These are notes for the UofT course PHY1520, Graduate Quantum Mechanics, taught by Prof. Paramekanti, covering [1] chap. 3 content.
Addition of angular momenta
-
For orbital angular momentum
\begin{equation}\label{eqn:qmLecture16:20}
\begin{aligned}
\hat{\BL}_1 &= \hat{\Br}_1 \cross \hat{\Bp}_1 \\
\hat{\BL}_1 &= \hat{\Br}_1 \cross \hat{\Bp}_1,
\end{aligned}
\end{equation}We can show that it is true that
\begin{equation}\label{eqn:qmLecture16:40}
\antisymmetric{L_{1i} + L_{2i}}{L_{1j} + L_{2j}} =
i \Hbar \epsilon_{i j k} \lr{ L_{1k} + L_{2k} },
\end{equation}because the angular momentum of the independent particles commute.

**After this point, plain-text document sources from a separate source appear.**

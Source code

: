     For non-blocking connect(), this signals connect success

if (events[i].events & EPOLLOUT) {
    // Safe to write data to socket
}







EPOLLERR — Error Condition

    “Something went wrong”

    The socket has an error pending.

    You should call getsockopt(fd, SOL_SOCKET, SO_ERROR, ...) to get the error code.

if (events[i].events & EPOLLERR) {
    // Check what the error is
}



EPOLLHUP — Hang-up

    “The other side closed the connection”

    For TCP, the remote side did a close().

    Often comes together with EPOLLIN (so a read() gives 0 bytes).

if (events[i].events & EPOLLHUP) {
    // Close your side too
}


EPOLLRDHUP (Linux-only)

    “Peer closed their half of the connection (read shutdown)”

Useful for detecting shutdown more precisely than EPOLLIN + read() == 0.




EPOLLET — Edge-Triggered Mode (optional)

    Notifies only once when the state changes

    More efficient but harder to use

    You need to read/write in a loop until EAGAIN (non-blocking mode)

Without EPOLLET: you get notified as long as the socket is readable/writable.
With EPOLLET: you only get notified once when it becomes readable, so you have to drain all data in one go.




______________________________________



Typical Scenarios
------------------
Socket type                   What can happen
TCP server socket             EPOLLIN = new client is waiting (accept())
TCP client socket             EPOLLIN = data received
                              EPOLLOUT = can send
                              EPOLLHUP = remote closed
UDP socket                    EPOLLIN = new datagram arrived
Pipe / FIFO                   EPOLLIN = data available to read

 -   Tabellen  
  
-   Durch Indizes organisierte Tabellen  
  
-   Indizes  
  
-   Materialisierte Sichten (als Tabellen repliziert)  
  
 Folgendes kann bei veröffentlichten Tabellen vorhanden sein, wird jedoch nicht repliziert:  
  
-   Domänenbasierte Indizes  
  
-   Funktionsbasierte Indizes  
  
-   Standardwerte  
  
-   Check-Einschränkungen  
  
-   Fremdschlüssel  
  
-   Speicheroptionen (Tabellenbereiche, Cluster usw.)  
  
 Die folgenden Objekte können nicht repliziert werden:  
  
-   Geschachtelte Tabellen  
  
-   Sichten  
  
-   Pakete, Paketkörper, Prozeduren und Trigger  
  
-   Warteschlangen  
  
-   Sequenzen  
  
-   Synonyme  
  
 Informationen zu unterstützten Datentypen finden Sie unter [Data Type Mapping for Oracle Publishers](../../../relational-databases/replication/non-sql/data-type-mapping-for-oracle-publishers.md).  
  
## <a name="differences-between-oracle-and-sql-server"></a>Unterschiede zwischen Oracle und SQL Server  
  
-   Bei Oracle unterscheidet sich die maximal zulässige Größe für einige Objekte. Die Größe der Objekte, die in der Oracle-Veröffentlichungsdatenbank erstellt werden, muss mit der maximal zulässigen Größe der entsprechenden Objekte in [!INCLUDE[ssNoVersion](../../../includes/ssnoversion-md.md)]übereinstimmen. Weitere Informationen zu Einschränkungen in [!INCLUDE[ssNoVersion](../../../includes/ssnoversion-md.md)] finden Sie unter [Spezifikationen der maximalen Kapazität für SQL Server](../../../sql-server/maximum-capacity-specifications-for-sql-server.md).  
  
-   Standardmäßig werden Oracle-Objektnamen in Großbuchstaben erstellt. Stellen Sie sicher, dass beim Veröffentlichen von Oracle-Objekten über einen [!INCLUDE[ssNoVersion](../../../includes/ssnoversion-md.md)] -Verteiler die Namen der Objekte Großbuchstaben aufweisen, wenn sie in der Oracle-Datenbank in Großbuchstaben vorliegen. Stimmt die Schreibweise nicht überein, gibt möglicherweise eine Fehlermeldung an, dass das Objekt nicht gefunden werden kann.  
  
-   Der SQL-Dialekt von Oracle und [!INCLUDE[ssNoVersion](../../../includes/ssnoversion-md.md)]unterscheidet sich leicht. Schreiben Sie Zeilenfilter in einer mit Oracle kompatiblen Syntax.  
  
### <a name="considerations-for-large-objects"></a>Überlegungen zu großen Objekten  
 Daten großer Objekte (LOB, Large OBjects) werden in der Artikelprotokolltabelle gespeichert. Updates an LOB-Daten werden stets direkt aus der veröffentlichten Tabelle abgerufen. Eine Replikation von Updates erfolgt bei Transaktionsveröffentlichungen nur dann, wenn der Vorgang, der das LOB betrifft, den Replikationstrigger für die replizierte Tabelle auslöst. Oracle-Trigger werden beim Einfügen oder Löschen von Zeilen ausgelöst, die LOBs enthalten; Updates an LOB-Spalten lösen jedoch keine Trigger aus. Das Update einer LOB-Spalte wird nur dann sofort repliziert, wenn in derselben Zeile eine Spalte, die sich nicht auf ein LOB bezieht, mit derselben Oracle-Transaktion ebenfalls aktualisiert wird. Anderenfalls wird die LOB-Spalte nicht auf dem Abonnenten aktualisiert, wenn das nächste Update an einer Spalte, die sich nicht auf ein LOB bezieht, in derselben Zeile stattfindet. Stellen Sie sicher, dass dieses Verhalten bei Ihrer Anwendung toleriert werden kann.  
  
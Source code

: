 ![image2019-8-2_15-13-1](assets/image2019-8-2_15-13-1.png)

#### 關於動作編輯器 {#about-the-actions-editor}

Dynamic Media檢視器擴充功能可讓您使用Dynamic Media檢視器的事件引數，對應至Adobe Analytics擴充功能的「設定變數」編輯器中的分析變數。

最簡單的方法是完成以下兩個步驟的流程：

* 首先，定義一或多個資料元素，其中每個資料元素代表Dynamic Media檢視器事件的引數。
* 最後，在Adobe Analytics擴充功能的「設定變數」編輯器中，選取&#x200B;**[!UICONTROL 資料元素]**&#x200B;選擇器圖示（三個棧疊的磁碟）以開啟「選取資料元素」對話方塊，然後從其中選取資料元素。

Given this is it fair to consider that the sum
\begin{equation}\label{eqn:qmLecture16:60}
\hat{\BL}_1 + \hat{\BL}_2
\end{equation}is also angular momentum.
-
Given \( \ket{l_1, m_1} \) and \( \ket{l_2, m_2} \), if a measurement is made of \( \hat{\BL}_1 + \hat{\BL}_2 \), what do we get?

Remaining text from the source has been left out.